PROBLEM TO SOLVE - Print every line of the records below exactly as it reads.

MATERIAL TO PROCESS -
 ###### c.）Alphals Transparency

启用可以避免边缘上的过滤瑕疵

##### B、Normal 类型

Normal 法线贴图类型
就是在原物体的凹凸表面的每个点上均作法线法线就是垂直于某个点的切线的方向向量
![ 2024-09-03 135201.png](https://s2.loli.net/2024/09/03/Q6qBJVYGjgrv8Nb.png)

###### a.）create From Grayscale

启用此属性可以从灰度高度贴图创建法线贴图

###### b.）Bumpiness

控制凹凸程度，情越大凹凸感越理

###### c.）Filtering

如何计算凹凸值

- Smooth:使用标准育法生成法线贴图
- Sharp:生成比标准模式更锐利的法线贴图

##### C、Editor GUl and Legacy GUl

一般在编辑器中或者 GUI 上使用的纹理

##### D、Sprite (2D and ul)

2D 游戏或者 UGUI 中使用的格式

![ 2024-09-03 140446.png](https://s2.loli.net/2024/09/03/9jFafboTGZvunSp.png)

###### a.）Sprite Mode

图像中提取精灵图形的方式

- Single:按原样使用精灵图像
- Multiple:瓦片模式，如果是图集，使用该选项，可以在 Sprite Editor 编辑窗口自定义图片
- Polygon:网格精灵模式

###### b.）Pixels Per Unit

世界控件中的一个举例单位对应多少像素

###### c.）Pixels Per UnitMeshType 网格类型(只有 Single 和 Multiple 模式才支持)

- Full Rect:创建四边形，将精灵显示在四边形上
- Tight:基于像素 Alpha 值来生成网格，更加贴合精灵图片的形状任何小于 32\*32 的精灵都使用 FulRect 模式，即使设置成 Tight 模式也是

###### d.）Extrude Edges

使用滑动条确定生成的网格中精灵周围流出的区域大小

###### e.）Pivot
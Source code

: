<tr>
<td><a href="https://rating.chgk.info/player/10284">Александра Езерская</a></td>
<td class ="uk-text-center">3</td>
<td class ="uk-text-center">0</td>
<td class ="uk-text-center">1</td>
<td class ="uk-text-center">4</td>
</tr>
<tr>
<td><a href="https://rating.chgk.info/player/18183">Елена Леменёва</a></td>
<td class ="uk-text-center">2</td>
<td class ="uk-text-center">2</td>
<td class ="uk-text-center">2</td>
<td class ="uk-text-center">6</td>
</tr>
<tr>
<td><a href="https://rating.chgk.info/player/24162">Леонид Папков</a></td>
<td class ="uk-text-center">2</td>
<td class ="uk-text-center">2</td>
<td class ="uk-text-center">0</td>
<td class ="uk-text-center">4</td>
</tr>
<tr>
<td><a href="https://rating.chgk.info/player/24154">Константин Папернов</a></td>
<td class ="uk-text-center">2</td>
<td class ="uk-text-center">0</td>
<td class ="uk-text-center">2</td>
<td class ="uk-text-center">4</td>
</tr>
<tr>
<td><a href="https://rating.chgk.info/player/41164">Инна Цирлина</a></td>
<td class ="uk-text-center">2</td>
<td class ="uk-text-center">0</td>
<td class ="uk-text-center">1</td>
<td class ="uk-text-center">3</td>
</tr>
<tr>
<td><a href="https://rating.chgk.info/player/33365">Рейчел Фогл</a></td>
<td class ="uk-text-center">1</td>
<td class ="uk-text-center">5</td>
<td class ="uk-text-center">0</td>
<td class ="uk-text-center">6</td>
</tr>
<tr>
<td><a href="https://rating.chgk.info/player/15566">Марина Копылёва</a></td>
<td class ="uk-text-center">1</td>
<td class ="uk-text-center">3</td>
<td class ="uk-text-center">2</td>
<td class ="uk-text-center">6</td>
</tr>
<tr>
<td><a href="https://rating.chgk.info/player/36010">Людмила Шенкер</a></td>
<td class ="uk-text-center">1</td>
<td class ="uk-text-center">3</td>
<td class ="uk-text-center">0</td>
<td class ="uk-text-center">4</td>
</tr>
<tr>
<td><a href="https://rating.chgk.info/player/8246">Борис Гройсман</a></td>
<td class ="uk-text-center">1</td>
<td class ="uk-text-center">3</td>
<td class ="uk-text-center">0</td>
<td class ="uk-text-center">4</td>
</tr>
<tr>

TASK SOLUTION -
 ###### c.）Alphals Transparency

启用可以避免边缘上的过滤瑕疵

##### B、Normal 类型

Normal 法线贴图类型
就是在原物体的凹凸表面的每个点上均作法线法线就是垂直于某个点的切线的方向向量
![ 2024-09-03 135201.png](https://s2.loli.net/2024/09/03/Q6qBJVYGjgrv8Nb.png)

###### a.）create From Grayscale

启用此属性可以从灰度高度贴图创建法线贴图

###### b.）Bumpiness

控制凹凸程度，情越大凹凸感越理

###### c.）Filtering

如何计算凹凸值

- Smooth:使用标准育法生成法线贴图
- Sharp:生成比标准模式更锐利的法线贴图

##### C、Editor GUl and Legacy GUl

一般在编辑器中或者 GUI 上使用的纹理

##### D、Sprite (2D and ul)

2D 游戏或者 UGUI 中使用的格式

![ 2024-09-03 140446.png](https://s2.loli.net/2024/09/03/9jFafboTGZvunSp.png)

###### a.）Sprite Mode

图像中提取精灵图形的方式

- Single:按原样使用精灵图像
- Multiple:瓦片模式，如果是图集，使用该选项，可以在 Sprite Editor 编辑窗口自定义图片
- Polygon:网格精灵模式

###### b.）Pixels Per Unit

世界控件中的一个举例单位对应多少像素

###### c.）Pixels Per UnitMeshType 网格类型(只有 Single 和 Multiple 模式才支持)

- Full Rect:创建四边形，将精灵显示在四边形上
- Tight:基于像素 Alpha 值来生成网格，更加贴合精灵图片的形状任何小于 32\*32 的精灵都使用 FulRect 模式，即使设置成 Tight 模式也是

###### d.）Extrude Edges

使用滑动条确定生成的网格中精灵周围流出的区域大小

###### e.）Pivot
Source code

:<tr>
<td><a href="https://rating.chgk.info/player/10284">Александра Езерская</a></td>
<td class ="uk-text-center">3</td>
<td class ="uk-text-center">0</td>
<td class ="uk-text-center">1</td>
<td class ="uk-text-center">4</td>
</tr>
<tr>
<td><a href="https://rating.chgk.info/player/18183">Елена Леменёва</a></td>
<td class ="uk-text-center">2</td>
<td class ="uk-text-center">2</td>
<td class ="uk-text-center">2</td>
<td class ="uk-text-center">6</td>
</tr>
<tr>
<td><a href="https://rating.chgk.info/player/24162">Леонид Папков</a></td>
<td class ="uk-text-center">2</td>
<td class ="uk-text-center">2</td>
<td class ="uk-text-center">0</td>
<td class ="uk-text-center">4</td>
</tr>
<tr>
<td><a href="https://rating.chgk.info/player/24154">Константин Папернов</a></td>
<td class ="uk-text-center">2</td>
<td class ="uk-text-center">0</td>
<td class ="uk-text-center">2</td>
<td class ="uk-text-center">4</td>
</tr>
<tr>
<td><a href="https://rating.chgk.info/player/41164">Инна Цирлина</a></td>
<td class ="uk-text-center">2</td>
<td class ="uk-text-center">0</td>
<td class ="uk-text-center">1</td>
<td class ="uk-text-center">3</td>
</tr>
<tr>
<td><a href="https://rating.chgk.info/player/33365">Рейчел Фогл</a></td>
<td class ="uk-text-center">1</td>
<td class ="uk-text-center">5</td>
<td class ="uk-text-center">0</td>
<td class ="uk-text-center">6</td>
</tr>
<tr>
<td><a href="https://rating.chgk.info/player/15566">Марина Копылёва</a></td>
<td class ="uk-text-center">1</td>
<td class ="uk-text-center">3</td>
<td class ="uk-text-center">2</td>
<td class ="uk-text-center">6</td>
</tr>
<tr>
<td><a href="https://rating.chgk.info/player/36010">Людмила Шенкер</a></td>
<td class ="uk-text-center">1</td>
<td class ="uk-text-center">3</td>
<td class ="uk-text-center">0</td>
<td class ="uk-text-center">4</td>
</tr>
<tr>
<td><a href="https://rating.chgk.info/player/8246">Борис Гройсман</a></td>
<td class ="uk-text-center">1</td>
<td class ="uk-text-center">3</td>
<td class ="uk-text-center">0</td>
<td class ="uk-text-center">4</td>
</tr>
<tr>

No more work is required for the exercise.